Eergisteren bracht de Inspectie van het onderwijs De Staat van het Onderwijs naar buiten. De Staat van Onderwijs schetst een weinig positief beeld van het lezen in het Nederlandse onderwijs. Dit komt niet onverwacht. Het PISA-onderzoek (2019) waaraan de Inspectie refereert, haalde al eerder de kranten. Voor Stichting Lezen is de doorgaande leeslijn al jaren uitgangspunt van leesbevorderingsbeleid, maar dit inspectierapport maakt duidelijk dat daar binnen het onderwijs onvoldoende invulling aan kan worden gegeven. Gezien de bevindingen van de Inspectie is het de hoogste tijd werk te maken van het leesoffensief, willen we deze neergaande leesontwikkeling stoppen.

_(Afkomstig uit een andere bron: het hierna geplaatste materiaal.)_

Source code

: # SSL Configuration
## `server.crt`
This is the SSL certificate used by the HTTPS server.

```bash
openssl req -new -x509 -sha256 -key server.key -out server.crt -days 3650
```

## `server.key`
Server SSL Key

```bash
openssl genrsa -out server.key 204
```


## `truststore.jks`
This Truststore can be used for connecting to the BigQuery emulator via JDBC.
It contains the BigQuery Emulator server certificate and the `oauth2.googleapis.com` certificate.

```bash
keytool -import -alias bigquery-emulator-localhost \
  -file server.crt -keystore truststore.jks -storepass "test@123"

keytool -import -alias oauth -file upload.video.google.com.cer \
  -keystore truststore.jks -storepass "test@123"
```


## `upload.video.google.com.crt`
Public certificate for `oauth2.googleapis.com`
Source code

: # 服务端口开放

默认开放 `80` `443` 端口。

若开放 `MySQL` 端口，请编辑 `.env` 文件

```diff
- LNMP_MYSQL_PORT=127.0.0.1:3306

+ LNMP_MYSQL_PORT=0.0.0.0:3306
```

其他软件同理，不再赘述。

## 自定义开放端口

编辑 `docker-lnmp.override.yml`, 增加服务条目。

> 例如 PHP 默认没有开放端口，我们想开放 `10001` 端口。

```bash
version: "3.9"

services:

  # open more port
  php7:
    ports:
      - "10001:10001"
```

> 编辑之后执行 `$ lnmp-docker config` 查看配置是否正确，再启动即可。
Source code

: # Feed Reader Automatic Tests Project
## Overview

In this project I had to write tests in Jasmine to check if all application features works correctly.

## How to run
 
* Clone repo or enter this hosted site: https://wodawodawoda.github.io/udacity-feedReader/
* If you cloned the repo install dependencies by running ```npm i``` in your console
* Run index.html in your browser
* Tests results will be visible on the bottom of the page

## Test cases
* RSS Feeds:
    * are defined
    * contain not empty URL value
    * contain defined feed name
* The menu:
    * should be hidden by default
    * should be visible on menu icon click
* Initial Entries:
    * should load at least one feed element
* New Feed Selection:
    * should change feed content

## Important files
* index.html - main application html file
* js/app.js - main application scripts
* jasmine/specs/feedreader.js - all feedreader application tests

Staat van het Onderwijs 2020
Wat het inspectierapport zichtbaar maakt en terecht benadrukt is dat lezen in alle onderwijssectoren een uitdaging is. Zo geeft de Inspectie aan signalen te krijgen dat mbo- en hbo-opleidingen veel aandacht moeten geven aan het wegwerken van taal-en rekenachterstanden bij sommige studenten. Met name op het mbo verdient taal en leesbevordering meer aandacht.
De Inspectie constateert dat expliciete aandacht in het curriculum voor leesonderwijs en een doorgaande lijn tussen de onderwijssectoren nodig zijn om de leerlingen voldoende te kwalificeren voor deelname op de arbeidsmarkt en in de maatschappij.

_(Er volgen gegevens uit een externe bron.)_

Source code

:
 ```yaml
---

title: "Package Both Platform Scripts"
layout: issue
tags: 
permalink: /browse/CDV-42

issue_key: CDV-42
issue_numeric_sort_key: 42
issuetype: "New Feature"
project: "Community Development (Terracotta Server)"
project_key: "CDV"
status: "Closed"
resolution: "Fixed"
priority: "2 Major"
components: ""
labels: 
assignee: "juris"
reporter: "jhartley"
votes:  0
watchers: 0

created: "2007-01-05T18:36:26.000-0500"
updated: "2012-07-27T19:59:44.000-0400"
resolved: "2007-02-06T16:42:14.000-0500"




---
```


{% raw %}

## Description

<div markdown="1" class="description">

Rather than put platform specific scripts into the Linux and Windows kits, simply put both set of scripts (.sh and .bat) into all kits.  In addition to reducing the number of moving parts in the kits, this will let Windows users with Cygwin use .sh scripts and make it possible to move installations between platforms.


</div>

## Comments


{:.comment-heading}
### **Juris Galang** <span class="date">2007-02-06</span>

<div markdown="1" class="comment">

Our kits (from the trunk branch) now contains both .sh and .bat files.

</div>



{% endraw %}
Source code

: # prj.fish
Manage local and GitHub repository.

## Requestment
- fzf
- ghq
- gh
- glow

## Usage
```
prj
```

Van de basisschoolleerlingen verlaat 98% het onderwijs met het fundamenteel leesniveau, 78% haalt het streefniveau, maar het aantal excellente lezers daalt. Tussen 2003 en 2019 is het aandeel 15-jarigen dat de OESO als zodanig laaggeletterd beschouwt dat zij niet voldoende kunnen meekomen in de maatschappij toegenomen van 11 naar 24%. Daarnaast nemen de motivatie om te lezen en het leesplezier bij leerlingen af.

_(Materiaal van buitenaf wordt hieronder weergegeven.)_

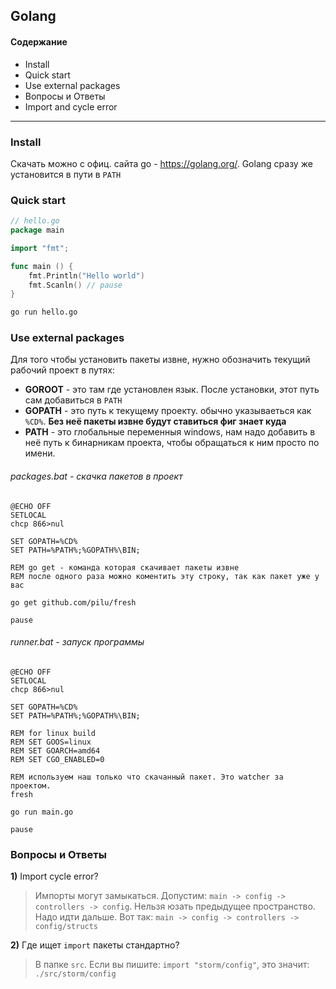 ## Golang 

#### Содержание
* Install 
* Quick start
* Use external packages
* Вопросы и Ответы
* Import and cycle error
--- 

### Install
Скачать можно с офиц. сайта go - https://golang.org/. Golang сразу же установится в пути в `PATH`


### Quick start
```go
// hello.go
package main

import "fmt";

func main () {
	fmt.Println("Hello world")
	fmt.Scanln() // pause
}
```

```bash
go run hello.go
```

### Use external packages
Для того чтобы установить пакеты извне, нужно обозначить текущий рабочий проект в путях:
* **GOROOT** - это там где установлен язык. После установки, этот путь сам добавиться в `PATH`
* **GOPATH** - это путь к текущему проекту. обычно указываеться как `%CD%`. **Без неё пакеты извне будут ставиться фиг знает куда** 
* **PATH** - это глобальные переменныя windows, нам надо добавить в неё путь к бинарникам проекта, чтобы обращаться к ним просто по имени.  
    

###### packages.bat - скачка пакетов в проект
```batch
@ECHO OFF
SETLOCAL
chcp 866>nul

SET GOPATH=%CD%
SET PATH=%PATH%;%GOPATH%\BIN;

REM go get - команда которая скачивает пакеты извне
REM после одного раза можно коментить эту строку, так как пакет уже у вас

go get github.com/pilu/fresh

pause
```

###### runner.bat - запуск программы
```batch
@ECHO OFF
SETLOCAL
chcp 866>nul

SET GOPATH=%CD%
SET PATH=%PATH%;%GOPATH%\BIN;

REM for linux build
REM SET GOOS=linux
REM SET GOARCH=amd64
REM SET CGO_ENABLED=0

REM используем наш только что скачанный пакет. Это watcher за проектом.
fresh

go run main.go

pause
```

### Вопросы и Ответы

**1)** Import cycle error?
>Импорты могут замыкаться. Допустим: `main -> config -> controllers -> config`. Нельзя юзать предыдущее пространство. Надо идти дальше. Вот так: `main -> config -> controllers -> config/structs`

**2)** Где ищет `import` пакеты стандартно?
> В папке `src`. Если вы пишите: `import "storm/config"`, это значит: `./src/storm/config`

Sterke infrastructuur leesmotivatie en leesvaardigheid
Gerlien van Dalen, directeur van Stichting Lezen: “Stichting Lezen maakt zich zorgen over de constateringen van de onderwijsinspectie ten aanzien van de ontwikkeling van het Nederlandse leesonderwijs: er is sprake van zowel een toename van potentieel laaggeletterden als een afname van excellente lezers.
De ministers van Onderwijs en Cultuur hebben naar aanleiding van het advies LEES! van de Onderwijsraad en de Raad voor Cultuur een leesoffensief aangekondigd. Lezen ingebed in het curriculum is daar een onderdeel van. Stichting Lezen werkt graag mee aan een sterke infrastructuur voor het tot stand brengen van leesmotivatie en leesvaardigheid.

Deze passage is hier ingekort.